Both the line containing "## Executive Summary" and the last line of the listing are included: write out exactly the lines from one to the other.

○ ○ ○ ○

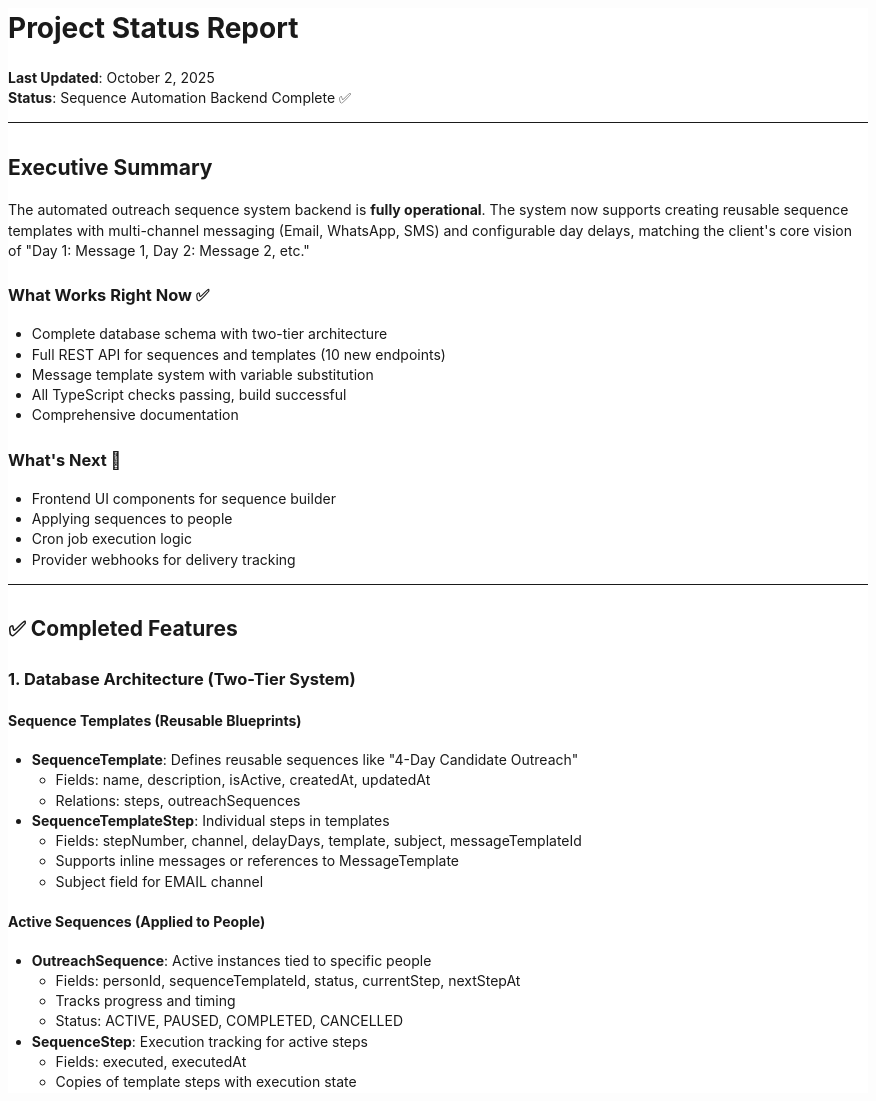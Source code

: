 # Project Status Report
**Last Updated**: October 2, 2025  
**Status**: Sequence Automation Backend Complete ✅

---

## Executive Summary

The automated outreach sequence system backend is **fully operational**. The system now supports creating reusable sequence templates with multi-channel messaging (Email, WhatsApp, SMS) and configurable day delays, matching the client's core vision of "Day 1: Message 1, Day 2: Message 2, etc."

### What Works Right Now ✅
- Complete database schema with two-tier architecture
- Full REST API for sequences and templates (10 new endpoints)
- Message template system with variable substitution
- All TypeScript checks passing, build successful
- Comprehensive documentation

### What's Next 🚧
- Frontend UI components for sequence builder
- Applying sequences to people
- Cron job execution logic
- Provider webhooks for delivery tracking

---

## ✅ Completed Features

### 1. Database Architecture (Two-Tier System)

#### Sequence Templates (Reusable Blueprints)
- **SequenceTemplate**: Defines reusable sequences like "4-Day Candidate Outreach"
  - Fields: name, description, isActive, createdAt, updatedAt
  - Relations: steps, outreachSequences
- **SequenceTemplateStep**: Individual steps in templates
  - Fields: stepNumber, channel, delayDays, template, subject, messageTemplateId
  - Supports inline messages or references to MessageTemplate
  - Subject field for EMAIL channel

#### Active Sequences (Applied to People)
- **OutreachSequence**: Active instances tied to specific people
  - Fields: personId, sequenceTemplateId, status, currentStep, nextStepAt
  - Tracks progress and timing
  - Status: ACTIVE, PAUSED, COMPLETED, CANCELLED
- **SequenceStep**: Execution tracking for active steps
  - Fields: executed, executedAt
  - Copies of template steps with execution state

○ ○ ○ ○

◆ Output for this task:
## Executive Summary

The automated outreach sequence system backend is **fully operational**. The system now supports creating reusable sequence templates with multi-channel messaging (Email, WhatsApp, SMS) and configurable day delays, matching the client's core vision of "Day 1: Message 1, Day 2: Message 2, etc."

### What Works Right Now ✅
- Complete database schema with two-tier architecture
- Full REST API for sequences and templates (10 new endpoints)
- Message template system with variable substitution
- All TypeScript checks passing, build successful
- Comprehensive documentation

### What's Next 🚧
- Frontend UI components for sequence builder
- Applying sequences to people
- Cron job execution logic
- Provider webhooks for delivery tracking

---

## ✅ Completed Features

### 1. Database Architecture (Two-Tier System)

#### Sequence Templates (Reusable Blueprints)
- **SequenceTemplate**: Defines reusable sequences like "4-Day Candidate Outreach"
  - Fields: name, description, isActive, createdAt, updatedAt
  - Relations: steps, outreachSequences
- **SequenceTemplateStep**: Individual steps in templates
  - Fields: stepNumber, channel, delayDays, template, subject, messageTemplateId
  - Supports inline messages or references to MessageTemplate
  - Subject field for EMAIL channel

#### Active Sequences (Applied to People)
- **OutreachSequence**: Active instances tied to specific people
  - Fields: personId, sequenceTemplateId, status, currentStep, nextStepAt
  - Tracks progress and timing
  - Status: ACTIVE, PAUSED, COMPLETED, CANCELLED
- **SequenceStep**: Execution tracking for active steps
  - Fields: executed, executedAt
  - Copies of template steps with execution state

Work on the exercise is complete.